In 1917, he was appointed Archivist of the Vatican Secret Archives. In 1924, he was appointed Librarian of the Vatican Library. He died in Rome.

As a historian
Gasquet's historical work has been attacked by later writers. Geoffrey Elton wrote of "the falsehoods purveyed by Cardinal Gasquet and Hilaire Belloc". His collaboration with Edmund Bishop has been described as "an alliance between scholarship exquisite and deplorable". A polemical campaign by G. G. Coulton against Gasquet was largely successful in discrediting his works in academic eyes. One of his books contained an appendix "A Rough List of Misstatements and Blunders in Cardinal Gasquet's Writings.

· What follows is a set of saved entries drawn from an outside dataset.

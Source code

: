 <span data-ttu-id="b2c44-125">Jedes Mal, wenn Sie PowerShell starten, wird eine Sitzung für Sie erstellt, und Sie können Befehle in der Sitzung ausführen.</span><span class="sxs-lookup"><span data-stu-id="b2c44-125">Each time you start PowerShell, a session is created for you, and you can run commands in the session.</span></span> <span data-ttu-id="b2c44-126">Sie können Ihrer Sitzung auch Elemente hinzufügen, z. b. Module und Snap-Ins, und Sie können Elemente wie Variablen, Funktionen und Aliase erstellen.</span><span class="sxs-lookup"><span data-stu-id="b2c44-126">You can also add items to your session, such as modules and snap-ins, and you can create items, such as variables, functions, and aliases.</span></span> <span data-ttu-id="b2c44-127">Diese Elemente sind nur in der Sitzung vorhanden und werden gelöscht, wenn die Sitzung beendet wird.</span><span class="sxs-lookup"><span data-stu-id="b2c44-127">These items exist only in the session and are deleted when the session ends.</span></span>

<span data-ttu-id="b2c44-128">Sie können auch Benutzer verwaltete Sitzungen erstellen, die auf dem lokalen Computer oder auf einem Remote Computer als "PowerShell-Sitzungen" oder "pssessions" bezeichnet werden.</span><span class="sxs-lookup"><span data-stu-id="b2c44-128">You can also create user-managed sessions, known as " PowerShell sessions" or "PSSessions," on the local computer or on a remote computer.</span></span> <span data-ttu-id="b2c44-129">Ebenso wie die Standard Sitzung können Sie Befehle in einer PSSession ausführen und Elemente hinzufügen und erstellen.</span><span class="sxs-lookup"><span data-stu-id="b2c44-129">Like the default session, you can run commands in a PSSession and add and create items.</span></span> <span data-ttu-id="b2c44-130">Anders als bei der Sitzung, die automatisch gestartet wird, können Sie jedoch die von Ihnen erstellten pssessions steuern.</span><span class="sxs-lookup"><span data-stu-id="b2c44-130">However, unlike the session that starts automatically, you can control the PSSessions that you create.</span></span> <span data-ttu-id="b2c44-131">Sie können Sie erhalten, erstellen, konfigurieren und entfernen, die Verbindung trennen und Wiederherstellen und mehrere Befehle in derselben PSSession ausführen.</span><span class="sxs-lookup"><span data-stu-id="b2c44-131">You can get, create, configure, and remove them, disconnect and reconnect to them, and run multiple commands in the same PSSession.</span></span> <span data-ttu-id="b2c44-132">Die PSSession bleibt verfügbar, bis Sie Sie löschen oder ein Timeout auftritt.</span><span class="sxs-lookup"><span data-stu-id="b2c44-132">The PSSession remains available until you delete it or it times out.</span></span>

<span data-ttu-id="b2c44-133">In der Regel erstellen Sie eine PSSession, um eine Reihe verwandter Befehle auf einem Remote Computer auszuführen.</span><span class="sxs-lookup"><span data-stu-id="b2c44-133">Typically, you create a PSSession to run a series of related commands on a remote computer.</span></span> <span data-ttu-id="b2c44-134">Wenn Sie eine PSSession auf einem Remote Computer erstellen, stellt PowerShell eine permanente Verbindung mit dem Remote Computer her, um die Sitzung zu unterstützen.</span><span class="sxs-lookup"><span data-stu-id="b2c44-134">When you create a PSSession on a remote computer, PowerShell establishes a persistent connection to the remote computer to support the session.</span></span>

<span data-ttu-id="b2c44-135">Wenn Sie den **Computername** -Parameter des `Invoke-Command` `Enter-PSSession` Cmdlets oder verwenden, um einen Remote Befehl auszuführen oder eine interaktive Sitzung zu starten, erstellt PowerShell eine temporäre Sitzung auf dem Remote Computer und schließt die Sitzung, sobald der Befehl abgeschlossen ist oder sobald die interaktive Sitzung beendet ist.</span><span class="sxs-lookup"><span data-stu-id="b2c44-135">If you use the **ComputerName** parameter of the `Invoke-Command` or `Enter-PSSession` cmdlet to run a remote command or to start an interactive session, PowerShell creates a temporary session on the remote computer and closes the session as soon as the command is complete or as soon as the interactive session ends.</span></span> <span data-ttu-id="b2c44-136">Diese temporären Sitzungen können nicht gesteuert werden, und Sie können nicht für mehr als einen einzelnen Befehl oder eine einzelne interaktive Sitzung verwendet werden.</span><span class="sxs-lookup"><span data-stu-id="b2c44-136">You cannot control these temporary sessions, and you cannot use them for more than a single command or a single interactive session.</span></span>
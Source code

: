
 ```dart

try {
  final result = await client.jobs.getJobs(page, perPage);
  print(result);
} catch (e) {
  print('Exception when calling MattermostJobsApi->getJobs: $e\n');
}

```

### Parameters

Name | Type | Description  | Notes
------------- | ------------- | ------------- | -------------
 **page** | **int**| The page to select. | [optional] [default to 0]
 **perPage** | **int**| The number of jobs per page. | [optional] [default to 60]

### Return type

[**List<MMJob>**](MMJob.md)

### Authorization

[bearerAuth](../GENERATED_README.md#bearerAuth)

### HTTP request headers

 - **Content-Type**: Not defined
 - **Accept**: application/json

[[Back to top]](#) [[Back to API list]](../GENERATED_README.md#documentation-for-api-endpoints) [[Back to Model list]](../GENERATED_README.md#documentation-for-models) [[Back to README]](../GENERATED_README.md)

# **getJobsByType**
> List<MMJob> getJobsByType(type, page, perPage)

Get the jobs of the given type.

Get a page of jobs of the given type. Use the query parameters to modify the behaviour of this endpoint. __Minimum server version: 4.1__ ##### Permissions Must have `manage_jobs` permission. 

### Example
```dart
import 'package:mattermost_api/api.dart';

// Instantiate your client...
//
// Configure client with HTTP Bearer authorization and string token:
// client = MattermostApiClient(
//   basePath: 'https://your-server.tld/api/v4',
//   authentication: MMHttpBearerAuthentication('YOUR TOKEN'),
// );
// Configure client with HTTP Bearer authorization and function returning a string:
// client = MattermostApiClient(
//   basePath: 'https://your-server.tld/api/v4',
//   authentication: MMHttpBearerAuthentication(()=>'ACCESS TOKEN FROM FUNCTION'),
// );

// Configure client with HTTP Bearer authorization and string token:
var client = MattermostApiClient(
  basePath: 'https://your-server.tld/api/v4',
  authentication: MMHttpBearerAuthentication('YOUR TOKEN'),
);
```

David Knowles wrote a reasoned piece of apologetics on Gasquet's history in 1956, Cardinal Gasquet as an Historian. In it he speaks of Gasquet's "many errors and failings", and notes that he "was not an intellectually humble man and he showed little insight into his own limitations of knowledge and training". Coulton, though, he felt was in error, through over-simplifying the case.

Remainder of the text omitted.